:: Input for this task

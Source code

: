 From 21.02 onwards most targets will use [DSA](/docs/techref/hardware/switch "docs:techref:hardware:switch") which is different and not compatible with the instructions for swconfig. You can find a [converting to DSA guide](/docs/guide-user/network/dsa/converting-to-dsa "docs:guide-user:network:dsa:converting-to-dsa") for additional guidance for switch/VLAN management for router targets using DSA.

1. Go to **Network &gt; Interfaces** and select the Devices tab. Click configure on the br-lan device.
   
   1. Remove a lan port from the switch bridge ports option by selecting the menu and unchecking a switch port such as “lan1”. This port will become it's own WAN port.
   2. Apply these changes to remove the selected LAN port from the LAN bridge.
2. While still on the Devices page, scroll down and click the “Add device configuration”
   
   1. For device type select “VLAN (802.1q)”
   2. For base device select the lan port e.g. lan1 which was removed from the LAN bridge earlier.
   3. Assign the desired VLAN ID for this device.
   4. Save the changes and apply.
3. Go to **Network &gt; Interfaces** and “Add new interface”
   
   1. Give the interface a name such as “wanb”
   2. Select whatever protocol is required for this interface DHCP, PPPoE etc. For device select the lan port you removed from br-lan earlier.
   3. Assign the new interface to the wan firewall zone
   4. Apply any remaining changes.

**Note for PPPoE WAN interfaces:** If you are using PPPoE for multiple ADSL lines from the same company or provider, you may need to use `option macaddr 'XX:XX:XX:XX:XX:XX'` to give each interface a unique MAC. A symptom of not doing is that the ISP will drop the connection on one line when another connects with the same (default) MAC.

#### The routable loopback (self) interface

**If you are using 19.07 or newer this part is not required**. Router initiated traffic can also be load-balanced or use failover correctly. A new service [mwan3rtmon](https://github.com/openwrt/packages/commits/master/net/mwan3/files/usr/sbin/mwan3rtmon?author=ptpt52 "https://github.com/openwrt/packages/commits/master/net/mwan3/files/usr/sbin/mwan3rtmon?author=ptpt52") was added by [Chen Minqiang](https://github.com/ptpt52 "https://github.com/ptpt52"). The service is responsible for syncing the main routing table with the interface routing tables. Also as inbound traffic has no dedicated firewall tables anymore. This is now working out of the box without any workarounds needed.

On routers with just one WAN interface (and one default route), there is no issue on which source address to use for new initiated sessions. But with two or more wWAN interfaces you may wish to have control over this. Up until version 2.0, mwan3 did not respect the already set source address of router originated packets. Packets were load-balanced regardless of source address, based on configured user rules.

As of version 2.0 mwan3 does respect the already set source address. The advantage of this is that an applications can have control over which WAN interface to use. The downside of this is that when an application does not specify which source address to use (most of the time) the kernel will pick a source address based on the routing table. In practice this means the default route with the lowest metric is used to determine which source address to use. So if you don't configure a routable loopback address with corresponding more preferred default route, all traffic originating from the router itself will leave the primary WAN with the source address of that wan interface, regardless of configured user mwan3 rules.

::::

(Exercise): Your task is to count the lines of the records that contain "removed". Answer with only that number.

(Answer to the problem): 2